Molti apicoltori si sono poi specializzati nella selezione delle regine, il cui scopo è individuare delle razze più docili, più produttive, più resistenti alle malattie e a bassa sciamatura. Questa pratica comporta l’inseminazione artificiale della regina, che può essere indotta in un’area naturale, ma anche praticata in un laboratorio. In questo caso non solo vengono uccisi molti fuchi (per estrarre lo sperma), ma si impedisce alla regina di praticare il così detto “volo nuziale”, evento che si verifica una sola volta e durante il quale viene fecondata per tutta la durata della sua vita.

La selezione delle api, per di più, ha prodotto degli incroci che hanno causato gravi danni.
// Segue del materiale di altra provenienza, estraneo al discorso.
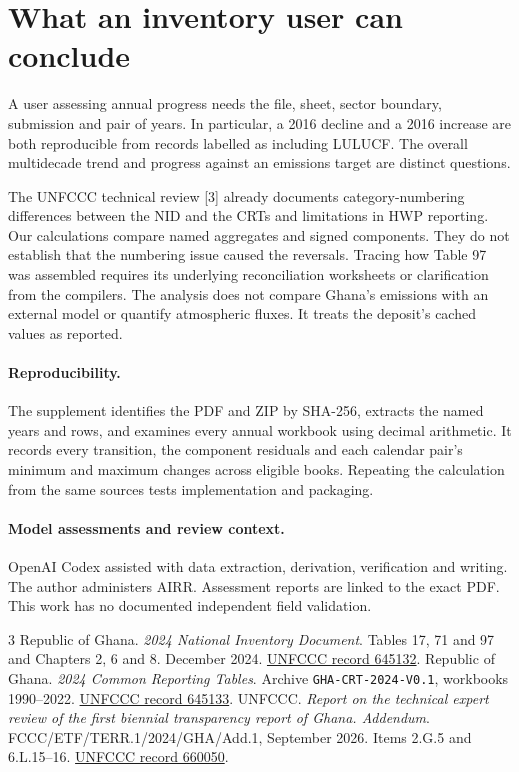 \documentclass[11pt]{article}
\begin{document}
\newpage
\section{What an inventory user can conclude}
A user assessing annual progress needs the file, sheet, sector boundary, submission and pair of years. In particular, a 2016 decline and a 2016 increase are both reproducible from records labelled as including LULUCF. The overall multidecade trend and progress against an emissions target are distinct questions.

The UNFCCC technical review [3] already documents category-numbering differences between the NID and the CRTs and limitations in HWP reporting. Our calculations compare named aggregates and signed components. They do not establish that the numbering issue caused the reversals. Tracing how Table 97 was assembled requires its underlying reconciliation worksheets or clarification from the compilers. The analysis does not compare Ghana's emissions with an external model or quantify atmospheric fluxes. It treats the deposit's cached values as reported.

\paragraph{Reproducibility.} The supplement identifies the PDF and ZIP by SHA-256, extracts the named years and rows, and examines every annual workbook using decimal arithmetic. It records every transition, the component residuals and each calendar pair's minimum and maximum changes across eligible books. Repeating the calculation from the same sources tests implementation and packaging.

\paragraph{Model assessments and review context.} OpenAI Codex assisted with data extraction, derivation, verification and writing. The author administers AIRR. Assessment reports are linked to the exact PDF. This work has no documented independent field validation.

\begin{thebibliography}{3}
 Republic of Ghana. \emph{2024 National Inventory Document}. Tables 17, 71 and 97 and Chapters 2, 6 and 8. December 2024. \href{https://unfccc.int/documents/645132}{UNFCCC record 645132}.
 Republic of Ghana. \emph{2024 Common Reporting Tables}. Archive \texttt{GHA-CRT-2024-V0.1}, workbooks 1990--2022. \href{https://unfccc.int/documents/645133}{UNFCCC record 645133}.
 UNFCCC. \emph{Report on the technical expert review of the first biennial transparency report of Ghana. Addendum}. FCCC/ETF/TERR.1/2024/GHA/Add.1, September 2026. Items 2.G.5 and 6.L.15--16. \href{https://unfccc.int/documents/660050}{UNFCCC record 660050}.
\end{thebibliography}
\end{document}
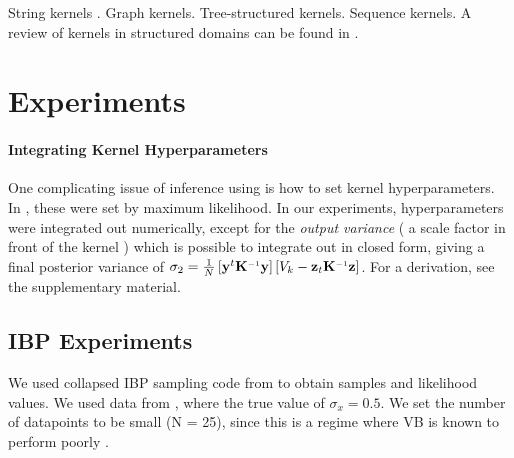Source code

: String kernels \cite{lodhi2002text}.   Graph kernels.  Tree-structured kernels.  Sequence kernels.  A review of kernels in structured domains can be found in \cite{gartner2003survey}.

\section{Experiments}

\paragraph{Integrating Kernel Hyperparameters}

%
%
One complicating issue of inference using \bq{} is how to set kernel hyperparameters.  In \cite{BZMonteCarlo}, these were set by maximum likelihood.  In our experiments, hyperparameters were integrated out numerically, except for the \emph{output variance} ( a scale factor in front of the kernel ) which is possible to integrate out in closed form, giving a final posterior variance of
$\sigma_2 = \frac{1}{N} \left[\vy^t \vK\inv \vy \right] \left[ V_k - \vz_t \vK\inv \vz \right]$.  For a derivation, see the supplementary material.


\subsection{IBP Experiments}
We used collapsed IBP sampling code from \cite{doshi2009accelerated} to obtain samples and likelihood values.   We used data from \cite{wood2007particle}, where the true value of $\sigma_x = 0.5$. We set the number of datapoints to be small (N = 25), since this is a regime where VB is known to perform poorly \cite{miller2009variational}.  %

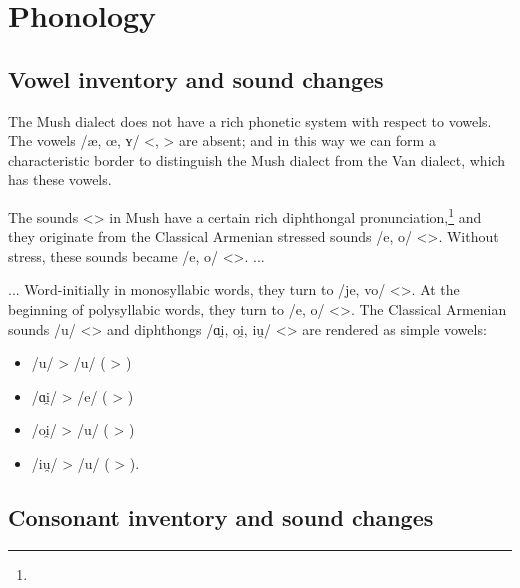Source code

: 
\section{Phonology}
\subsection{Vowel inventory and sound changes}\label{section:mush:phono:vowel}

The Mush dialect does not have a rich phonetic system with respect to vowels. The vowels /æ, œ, ʏ/ <, > are absent; and in this way we can form a characteristic border to distinguish the Mush dialect from the Van dialect, which has these vowels. 

The sounds <> in Mush have a certain rich diphthongal pronunciation,\footnote{} and they originate from the Classical Armenian stressed sounds /e, o/ <>. Without stress, these sounds became /e, o/ <>. ... 


\begin{adjarianpage}\label{page:117}\end{adjarianpage}%

... Word-initially in monosyllabic words, they turn to /je, vo/ <>. At the beginning of polysyllabic words, they turn to /e, o/ <>. The Classical Armenian sounds /u/ <> and diphthongs /ɑi̯, oi̯, iu̯/ <> are rendered as simple vowels:

\begin{itemize}
	\item /u/ > /u/ ( > ) 
	\item /ɑi̯/ > /e/ ( > )
	\item /oi̯/ > /u/ ( > )
	\item /iu̯/ > /u/ ( > ). 
\end{itemize}


\subsection{Consonant inventory and sound changes}

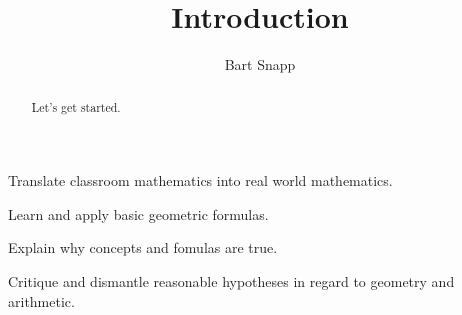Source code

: \documentclass[handout,nooutcomes,noauthor]{ximera}
\title{Introduction}
\author{Bart Snapp}
\begin{document}
\begin{abstract}
  Let's get started.
\end{abstract}
\maketitle


\begin{listSectionOutcomes}
\item Translate classroom mathematics into real world mathematics. %
\item Learn and apply basic geometric formulas.
\item Explain why concepts and fomulas are true.
\item Critique and dismantle reasonable hypotheses in regard to
  geometry and arithmetic.
\end{listSectionOutcomes}




\end{document}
E’ il caso della Danimarca, dove a seguito dell’allevamento delle regine del ceppo Buckfats (che racchiuderebbe in sé le migliori caratteristiche di un’ape d’allevamento), tra le api si diffuse non solo la peste americana, determinando una moria senza precedenti, ma si creò un razza che alla seconda generazione divenne molto aggressiva. Alla luce di tutte queste considerazioni, l’apicoltura non può che apparirci come una tra le tante attività manipolative a cui l’uomo sottopone alcune specie animali. Lo scopo è sempre lo stesso: appropriarsi di un qualcosa che non gli appartiene, ma che pretende come proprio, solo perché possiede la forza e la tecnica per sottrarlo a chi ne avrebbe realmente diritto. Peccato che Zeus non sapesse come sarebbe andata a finire.